Simply put, the purpose of a catch-up contribution is to “catch-up” and maximize the value of your retirement funds before you leave the workforce. Even those who have sizeable retirement accounts will still benefit from the tax savings allowed under catch-up contributions, which includes tax deductions as well deferring tax liability on any gains within the retirement plan.
Anyone turning 50 this year or has already turned 50 is eligible for a catch-up contribution towards their retirement plan. Catch-up contributions will increase your contribution limit for a greater saving potential for your retirement years. More importantly, these additional contributions will help those who need to compensate for any deficits or losses within their retirement savings.
Which Retirement Plans Allow Catch-up Contributions?

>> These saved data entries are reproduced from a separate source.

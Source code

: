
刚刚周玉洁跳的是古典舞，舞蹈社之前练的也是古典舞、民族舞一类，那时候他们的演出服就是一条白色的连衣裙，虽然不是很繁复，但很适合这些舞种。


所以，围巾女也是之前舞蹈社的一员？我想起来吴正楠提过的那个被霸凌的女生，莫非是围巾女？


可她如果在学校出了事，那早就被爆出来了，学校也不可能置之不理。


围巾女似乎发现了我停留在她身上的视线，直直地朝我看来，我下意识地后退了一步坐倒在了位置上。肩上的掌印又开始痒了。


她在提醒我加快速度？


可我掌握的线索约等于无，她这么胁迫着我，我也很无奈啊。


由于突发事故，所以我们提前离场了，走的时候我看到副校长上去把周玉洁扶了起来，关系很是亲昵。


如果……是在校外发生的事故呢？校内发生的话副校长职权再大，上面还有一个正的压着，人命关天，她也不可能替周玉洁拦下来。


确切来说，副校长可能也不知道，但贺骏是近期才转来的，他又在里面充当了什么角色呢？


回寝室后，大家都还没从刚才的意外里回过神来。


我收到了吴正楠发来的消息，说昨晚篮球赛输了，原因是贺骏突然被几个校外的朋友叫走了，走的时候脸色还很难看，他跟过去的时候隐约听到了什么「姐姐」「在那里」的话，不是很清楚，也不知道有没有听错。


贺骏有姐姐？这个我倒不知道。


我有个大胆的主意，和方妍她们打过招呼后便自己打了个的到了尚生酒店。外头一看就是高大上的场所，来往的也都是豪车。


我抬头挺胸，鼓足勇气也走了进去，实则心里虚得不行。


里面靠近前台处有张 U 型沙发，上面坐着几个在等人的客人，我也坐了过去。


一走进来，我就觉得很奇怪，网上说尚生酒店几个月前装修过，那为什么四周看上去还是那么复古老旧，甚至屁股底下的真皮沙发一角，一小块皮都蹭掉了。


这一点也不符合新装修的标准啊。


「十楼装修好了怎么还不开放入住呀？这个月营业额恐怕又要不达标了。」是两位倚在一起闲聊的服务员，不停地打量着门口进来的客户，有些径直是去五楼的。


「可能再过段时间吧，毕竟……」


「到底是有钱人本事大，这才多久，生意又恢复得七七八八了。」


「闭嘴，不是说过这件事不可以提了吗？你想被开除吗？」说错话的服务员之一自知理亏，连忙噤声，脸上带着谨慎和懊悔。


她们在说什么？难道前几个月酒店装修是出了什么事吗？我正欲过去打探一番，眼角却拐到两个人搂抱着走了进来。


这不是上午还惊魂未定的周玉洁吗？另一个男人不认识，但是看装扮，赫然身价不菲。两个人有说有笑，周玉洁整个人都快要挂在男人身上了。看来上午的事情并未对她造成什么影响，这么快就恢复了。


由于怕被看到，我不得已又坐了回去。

Catch-up contributions are possible within 401(k), 403(b), SARSEP, and governmental 457(b) plans as well as self directed IRA plans. You can self direct a Traditional IRA, Roth IRA, SEP IRA or SIMPLE IRA to maximize contributions as well as growth. Elective deferrals are not considered catch-up contributions unless they are in excess of $18,000 (for 2017) or if they exceed the ADP test maximum amount, or the plan’s maximum amount (if applicable). Employer-sponsored retirement savings plans all differ with regards to whether or not they permit catch-up contributions. If you are trying to maximize an employer-sponsored plan i.e. 401(k), 403(b)… Inquire with your employer about the limitations, matching and catch-up contribution potential for your workplace sponsored plan.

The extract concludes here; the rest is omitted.